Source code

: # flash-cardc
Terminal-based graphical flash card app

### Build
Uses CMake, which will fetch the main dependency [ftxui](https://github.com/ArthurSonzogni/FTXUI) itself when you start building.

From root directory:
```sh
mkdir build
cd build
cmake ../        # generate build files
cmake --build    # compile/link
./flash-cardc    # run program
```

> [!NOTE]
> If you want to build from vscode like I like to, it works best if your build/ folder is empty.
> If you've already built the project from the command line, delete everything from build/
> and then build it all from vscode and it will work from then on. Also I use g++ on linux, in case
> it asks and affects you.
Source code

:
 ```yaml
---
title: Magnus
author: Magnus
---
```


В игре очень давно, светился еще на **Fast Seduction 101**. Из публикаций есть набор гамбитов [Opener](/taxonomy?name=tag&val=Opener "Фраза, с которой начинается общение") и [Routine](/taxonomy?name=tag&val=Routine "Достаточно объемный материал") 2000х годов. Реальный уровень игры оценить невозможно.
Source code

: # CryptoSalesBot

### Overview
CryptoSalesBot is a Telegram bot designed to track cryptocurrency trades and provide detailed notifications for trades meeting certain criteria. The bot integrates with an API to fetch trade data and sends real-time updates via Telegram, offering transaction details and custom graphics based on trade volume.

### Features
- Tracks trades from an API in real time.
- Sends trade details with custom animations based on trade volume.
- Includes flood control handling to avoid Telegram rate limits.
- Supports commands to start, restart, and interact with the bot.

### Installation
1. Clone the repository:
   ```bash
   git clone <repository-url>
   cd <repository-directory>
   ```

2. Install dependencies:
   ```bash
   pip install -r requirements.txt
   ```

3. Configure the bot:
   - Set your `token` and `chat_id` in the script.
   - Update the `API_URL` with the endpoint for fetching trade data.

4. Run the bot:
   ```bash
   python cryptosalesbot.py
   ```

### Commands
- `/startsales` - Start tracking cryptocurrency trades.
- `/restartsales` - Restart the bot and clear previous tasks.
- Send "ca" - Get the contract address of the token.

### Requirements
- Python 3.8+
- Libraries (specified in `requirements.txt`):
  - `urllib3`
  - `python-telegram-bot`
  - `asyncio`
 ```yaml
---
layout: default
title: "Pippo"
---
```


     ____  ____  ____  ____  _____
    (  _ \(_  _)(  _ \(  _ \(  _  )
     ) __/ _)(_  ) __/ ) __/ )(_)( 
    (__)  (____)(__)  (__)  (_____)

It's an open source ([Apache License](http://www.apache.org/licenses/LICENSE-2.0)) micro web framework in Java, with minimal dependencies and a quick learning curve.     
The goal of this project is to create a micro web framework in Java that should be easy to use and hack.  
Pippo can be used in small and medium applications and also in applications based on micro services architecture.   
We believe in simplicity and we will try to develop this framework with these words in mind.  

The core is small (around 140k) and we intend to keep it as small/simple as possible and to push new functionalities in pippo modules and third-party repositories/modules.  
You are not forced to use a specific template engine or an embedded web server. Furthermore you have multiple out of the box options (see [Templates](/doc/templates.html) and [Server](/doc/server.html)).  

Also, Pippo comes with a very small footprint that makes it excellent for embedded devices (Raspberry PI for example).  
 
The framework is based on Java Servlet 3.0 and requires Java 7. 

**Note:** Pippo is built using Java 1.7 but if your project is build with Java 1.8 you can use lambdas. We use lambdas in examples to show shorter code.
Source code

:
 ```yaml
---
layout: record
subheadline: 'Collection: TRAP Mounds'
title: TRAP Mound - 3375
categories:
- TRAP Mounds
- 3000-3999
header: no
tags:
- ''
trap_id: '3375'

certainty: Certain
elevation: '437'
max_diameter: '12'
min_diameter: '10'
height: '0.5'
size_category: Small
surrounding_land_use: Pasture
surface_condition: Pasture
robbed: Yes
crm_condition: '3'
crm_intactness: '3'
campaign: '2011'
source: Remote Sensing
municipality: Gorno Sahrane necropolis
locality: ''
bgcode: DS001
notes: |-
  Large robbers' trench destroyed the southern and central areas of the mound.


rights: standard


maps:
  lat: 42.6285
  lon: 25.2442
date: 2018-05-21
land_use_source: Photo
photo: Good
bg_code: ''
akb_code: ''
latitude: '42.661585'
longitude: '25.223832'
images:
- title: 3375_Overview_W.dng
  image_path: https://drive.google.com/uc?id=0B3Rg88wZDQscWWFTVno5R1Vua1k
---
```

BRIEF: Transcribe each entry above exactly as it reads.

RESPONSE BOX:
Source code

: # flash-cardc
Terminal-based graphical flash card app

### Build
Uses CMake, which will fetch the main dependency [ftxui](https://github.com/ArthurSonzogni/FTXUI) itself when you start building.

From root directory:
```sh
mkdir build
cd build
cmake ../        # generate build files
cmake --build    # compile/link
./flash-cardc    # run program
```

> [!NOTE]
> If you want to build from vscode like I like to, it works best if your build/ folder is empty.
> If you've already built the project from the command line, delete everything from build/
> and then build it all from vscode and it will work from then on. Also I use g++ on linux, in case
> it asks and affects you.
Source code

:
 ```yaml
---
title: Magnus
author: Magnus
---
```


В игре очень давно, светился еще на **Fast Seduction 101**. Из публикаций есть набор гамбитов [Opener](/taxonomy?name=tag&val=Opener "Фраза, с которой начинается общение") и [Routine](/taxonomy?name=tag&val=Routine "Достаточно объемный материал") 2000х годов. Реальный уровень игры оценить невозможно.
Source code

: # CryptoSalesBot

### Overview
CryptoSalesBot is a Telegram bot designed to track cryptocurrency trades and provide detailed notifications for trades meeting certain criteria. The bot integrates with an API to fetch trade data and sends real-time updates via Telegram, offering transaction details and custom graphics based on trade volume.

### Features
- Tracks trades from an API in real time.
- Sends trade details with custom animations based on trade volume.
- Includes flood control handling to avoid Telegram rate limits.
- Supports commands to start, restart, and interact with the bot.

### Installation
1. Clone the repository:
   ```bash
   git clone <repository-url>
   cd <repository-directory>
   ```

2. Install dependencies:
   ```bash
   pip install -r requirements.txt
   ```

3. Configure the bot:
   - Set your `token` and `chat_id` in the script.
   - Update the `API_URL` with the endpoint for fetching trade data.

4. Run the bot:
   ```bash
   python cryptosalesbot.py
   ```

### Commands
- `/startsales` - Start tracking cryptocurrency trades.
- `/restartsales` - Restart the bot and clear previous tasks.
- Send "ca" - Get the contract address of the token.

### Requirements
- Python 3.8+
- Libraries (specified in `requirements.txt`):
  - `urllib3`
  - `python-telegram-bot`
  - `asyncio`
 ```yaml
---
layout: default
title: "Pippo"
---
```


     ____  ____  ____  ____  _____
    (  _ \(_  _)(  _ \(  _ \(  _  )
     ) __/ _)(_  ) __/ ) __/ )(_)( 
    (__)  (____)(__)  (__)  (_____)

It's an open source ([Apache License](http://www.apache.org/licenses/LICENSE-2.0)) micro web framework in Java, with minimal dependencies and a quick learning curve.     
The goal of this project is to create a micro web framework in Java that should be easy to use and hack.  
Pippo can be used in small and medium applications and also in applications based on micro services architecture.   
We believe in simplicity and we will try to develop this framework with these words in mind.  

The core is small (around 140k) and we intend to keep it as small/simple as possible and to push new functionalities in pippo modules and third-party repositories/modules.  
You are not forced to use a specific template engine or an embedded web server. Furthermore you have multiple out of the box options (see [Templates](/doc/templates.html) and [Server](/doc/server.html)).  

Also, Pippo comes with a very small footprint that makes it excellent for embedded devices (Raspberry PI for example).  
 
The framework is based on Java Servlet 3.0 and requires Java 7. 

**Note:** Pippo is built using Java 1.7 but if your project is build with Java 1.8 you can use lambdas. We use lambdas in examples to show shorter code.
Source code

:
 ```yaml
---
layout: record
subheadline: 'Collection: TRAP Mounds'
title: TRAP Mound - 3375
categories:
- TRAP Mounds
- 3000-3999
header: no
tags:
- ''
trap_id: '3375'

certainty: Certain
elevation: '437'
max_diameter: '12'
min_diameter: '10'
height: '0.5'
size_category: Small
surrounding_land_use: Pasture
surface_condition: Pasture
robbed: Yes
crm_condition: '3'
crm_intactness: '3'
campaign: '2011'
source: Remote Sensing
municipality: Gorno Sahrane necropolis
locality: ''
bgcode: DS001
notes: |-
  Large robbers' trench destroyed the southern and central areas of the mound.


rights: standard


maps:
  lat: 42.6285
  lon: 25.2442
date: 2018-05-21
land_use_source: Photo
photo: Good
bg_code: ''
akb_code: ''
latitude: '42.661585'
longitude: '25.223832'
images:
- title: 3375_Overview_W.dng
  image_path: https://drive.google.com/uc?id=0B3Rg88wZDQscWWFTVno5R1Vua1k
---
```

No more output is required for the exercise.